Both Koraleski and Young saw their compensation grow in 2011 along with the railroad's profits. Koraleski's compensation increased 13 percent to Young's 11 percent growth.

Young, who remains chairman, received compensation worth $13.3 million last year. That's up from nearly $12 million.

Koraleski received $3.9 million in compensation, up from $3.5 million in 2010.

UP board said the executives deserved more compensation because of the railroad's outstanding results.

In 2011, Union Pacific generated net income of $3.29 billion, or $6.72 per share, up from $2.78 billion, or $5.53 per share, in 2010. Annual revenue grew 15 percent to $19.56 billion from the previous year's $16.97 billion.

The AP's formula for calculating executive compensation is designed to isolate the value the company's board placed on the executive's total compensation package during the last fiscal year.

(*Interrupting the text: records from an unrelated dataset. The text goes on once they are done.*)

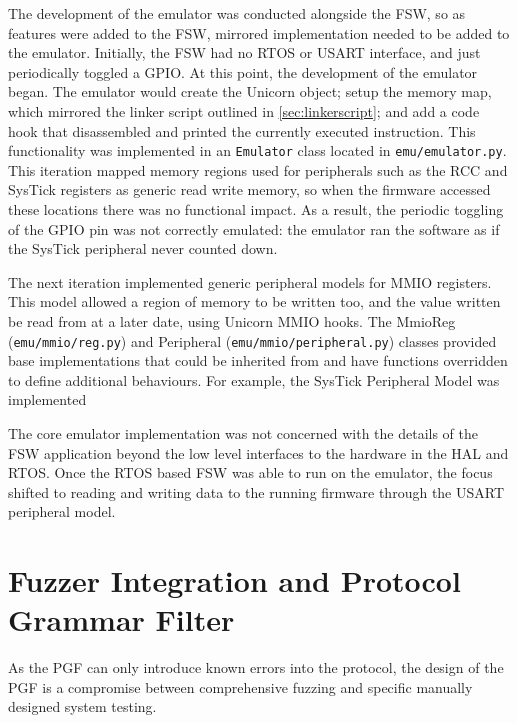 \documentclass[../report.tex]{subfiles}
\begin{document}
The development of the emulator was conducted alongside the FSW, so as features
were added to the FSW, mirrored implementation needed to be added to the
emulator. Initially, the FSW had no RTOS or USART interface, and just
periodically toggled a GPIO. At this point, the development of the emulator
began. The emulator would create the Unicorn object; setup the memory map,
which mirrored the linker script outlined in \autoref{sec:linkerscript}; and
add a code hook that disassembled and printed the currently executed
instruction. This functionality was implemented in an \lstinline|Emulator|
class located in \lstinline|emu/emulator.py|.
This iteration mapped memory regions used for peripherals such as
the RCC and SysTick registers as generic read write memory, so when the
firmware accessed these locations there was no functional impact. As a result,
the periodic toggling of the GPIO pin was not correctly emulated: the emulator
ran the software as if the SysTick peripheral never counted down.

The next iteration implemented generic peripheral models for MMIO registers.
This model allowed a region of memory to be written too, and the value written
be read from at a later date, using Unicorn MMIO hooks. The MmioReg
(\lstinline|emu/mmio/reg.py|) and Peripheral
(\lstinline|emu/mmio/peripheral.py|) classes provided base implementations that
could be inherited from and have functions overridden to define additional
behaviours. For example, the SysTick Peripheral Model was implemented

The core emulator implementation was not concerned with the details of the FSW
application beyond the low level interfaces to the hardware in the HAL and
RTOS. Once the RTOS based FSW was able to run on the emulator, the focus
shifted to reading and writing data to the running firmware through the USART
peripheral model.


\section{Fuzzer Integration and Protocol Grammar Filter}




As the PGF can only introduce known errors into the protocol, the design of the
PGF is a compromise between comprehensive fuzzing and specific manually
designed system testing.
\end{document}
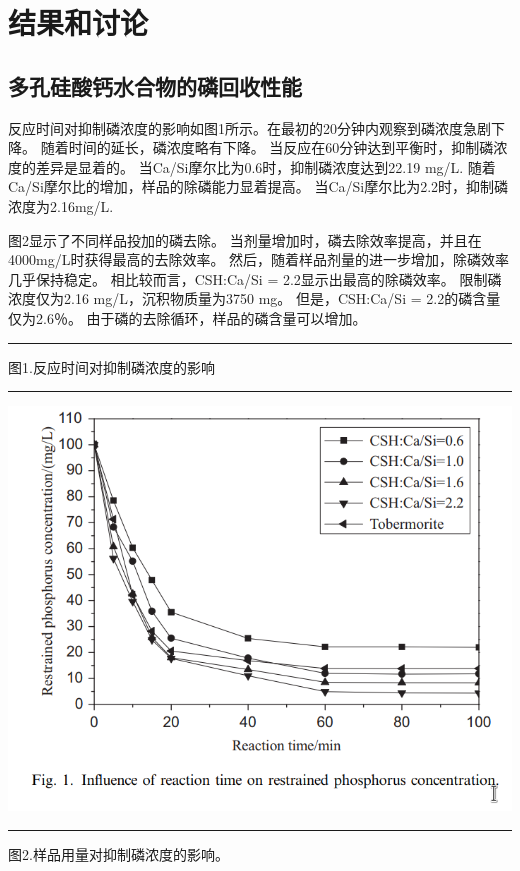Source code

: \documentclass[11pt]{article}
\begin{document}
\section{结果和讨论}
\label{sec:org6fb6706}
\subsection{多孔硅酸钙水合物的磷回收性能}
\label{sec:org461681d}
反应时间对抑制磷浓度的影响如图1所示。在最初的20分钟内观察到磷浓度急剧下降。 随着时间的延长，磷浓度略有下降。 当反应在60分钟达到平衡时，抑制磷浓度的差异是显着的。 当Ca/Si摩尔比为0.6时，抑制磷浓度达到22.19 mg/L. 随着Ca/Si摩尔比的增加，样品的除磷能力显着提高。 当Ca/Si摩尔比为2.2时，抑制磷浓度为2.16mg/L.

图2显示了不同样品投加的磷去除。 当剂量增加时，磷去除效率提高，并且在4000mg/L时获得最高的去除效率。 然后，随着样品剂量的进一步增加，除磷效率几乎保持稳定。 相比较而言，CSH:Ca/Si = 2.2显示出最高的除磷效率。 限制磷浓度仅为2.16 mg/L，沉积物质量为3750 mg。 但是，CSH:Ca/Si = 2.2的磷含量仅为2.6％。 由于磷的去除循环，样品的磷含量可以增加。

\noindent\rule{\textwidth}{0.5pt}
图1.反应时间对抑制磷浓度的影响

\noindent\rule{\textwidth}{0.5pt}
\includegraphics[scale=0.3]{fig.1.png}

\noindent\rule{\textwidth}{0.5pt}
图2.样品用量对抑制磷浓度的影响。
\end{document}
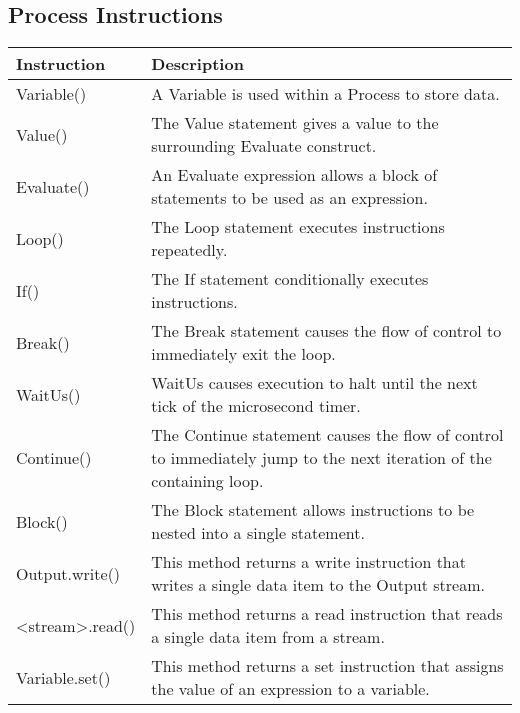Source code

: \documentclass[letterpaper,10pt,english]{sphinxmanual}
\begin{document}
\subsection{Process Instructions}
\label{tutorial/index:process-instructions}
\begin{tabulary}{\linewidth}{|L|L|}
\hline
\textbf{
Instruction
} & \textbf{
Description
}\\
\hline

Variable()
 & 
A Variable is used within a Process to store data.
\\

Value()
 & 
The Value statement gives a value to the surrounding
Evaluate construct.
\\

Evaluate()
 & 
An Evaluate  expression allows a block of statements
to be used as an expression.
\\

Loop()
 & 
The Loop statement executes instructions repeatedly.
\\

If()
 & 
The If statement conditionally executes
instructions.
\\

Break()
 & 
The Break statement causes the flow of control to
immediately exit the loop.
\\

WaitUs()
 & 
WaitUs causes execution to halt until the next tick
of the microsecond timer.
\\

Continue()
 & 
The Continue statement causes the flow of control to
immediately jump to the next iteration of the
containing loop.
\\

Block()
 & 
The Block statement allows instructions to be nested
into a single statement.
\\

Output.write()
 & 
This method returns a write instruction that writes a
single data item to the Output stream.
\\

\textless{}stream\textgreater{}.read()
 & 
This method returns a read instruction that reads a
single data item from a  stream.
\\

Variable.set()
 & 
This method returns a set instruction that assigns the
value of an expression to a variable.
\\
\hline
\end{tabulary}
\end{document}
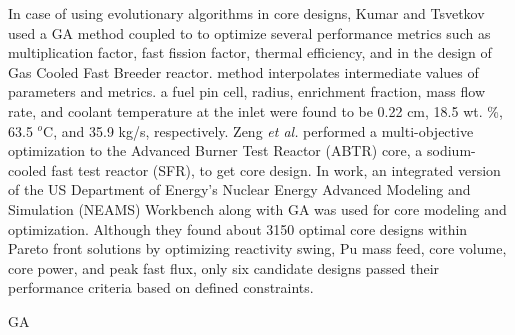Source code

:     In \DIFaddbegin {}\DIFaddend case of using evolutionary algorithms in core designs, Kumar and Tsvetkov \cite{Kumar2015} used a \DIFdelbegin {}\DIFdelend \DIFaddbegin \gls{GA} \DIFaddend method coupled to \DIFdelbegin {}\DIFdelend \DIFaddbegin {}\DIFaddend to optimize several performance metrics such as multiplication factor, fast fission factor, thermal efficiency, and \DIFdelbegin {}\DIFdelend \DIFaddbegin {}\DIFaddend in the design of \DIFdelbegin {}\DIFdelend Gas Cooled Fast Breeder reactor. \DIFdelbegin {}\DIFdelend \DIFaddbegin {}\DIFaddend method interpolates intermediate values of \DIFdelbegin {}\DIFdelend parameters and metrics. \DIFdelbegin {}\DIFdelend \DIFaddbegin {}\DIFaddend a fuel pin cell, \DIFdelbegin {}\DIFdelend \DIFaddbegin {}\DIFaddend radius, enrichment fraction, mass flow rate, and coolant temperature at the inlet were found to be 0.22 cm, 18.5 wt. \%, 63.5  $^o$C, and 35.9 kg/s, respectively. Zeng \emph{et al.} \cite{Zeng2020} performed a multi-objective optimization to the Advanced Burner Test Reactor (ABTR) core, a sodium-cooled fast test reactor (SFR), to get \DIFdelbegin {}\DIFdelend \DIFaddbegin {}\DIFaddend core design. In \DIFdelbegin {}\DIFdelend \DIFaddbegin {}\DIFaddend work, an integrated version of the US Department of Energy's Nuclear Energy Advanced Modeling and Simulation (NEAMS) Workbench \cite{neams2019} along with \gls{GA} was used for core modeling and optimization. Although they found about 3150 optimal core designs within Pareto front solutions by optimizing \DIFdelbegin {}\DIFdelend reactivity swing, Pu mass feed, core volume, core power, and peak fast flux, only six candidate designs passed their performance criteria based on \DIFdelbegin {}\DIFdelend \DIFaddbegin {}\DIFaddend defined constraints.

    \DIFaddbegin {}\gls{GA}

It includes salary, bonus, performance-related bonuses, perks, above-market returns on deferred compensation and the estimated value of stock options and awards granted during the year.

The calculations don't include changes in the present value of pension benefits, making the AP total different in many cases from the totals companies report to the Securities and Exchange Commission.

Union Pacific is the nation's largest railroad with more than 32,400 miles of track in 23 states between the West, the Midwest and the Gulf coast.

At the railroad's annual meeting in Salt Lake City, Utah, shareholders will have a chance to vote on two shareholder proposals along with several routine items. The meeting will be held May 10.

One shareholder proposal would recommend that the railroad's executives be required to retain at least 25 percent of the stock they receive from the company until a year after they stop working at Union Pacific.

The board opposes that proposal because it already requires the railroad's top executives to own significant blocks of stock. For instance the CEO is required to own stock worth seven times his base salary.

The other proposal would require Union Pacific to disclose additional information about its political contributions and lobbying. Shareholders have rejected a similar measure in the past, and UP's board opposes this.